Pictures paired with source code:
******************************
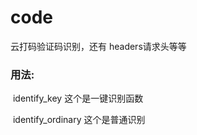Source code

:# code
云打码验证码识别，还有  headers请求头等等

### 用法:

​	identify_key    这个是一键识别函数

​	identify_ordinary		这个是普通识别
******************************
* _How to complete this task_
Exactly as they stand, set down all of the entries above, minus every picture.

* _Output of the exercise_
Source code

:# code
云打码验证码识别，还有  headers请求头等等

### 用法:

​	identify_key    这个是一键识别函数

​	identify_ordinary		这个是普通识别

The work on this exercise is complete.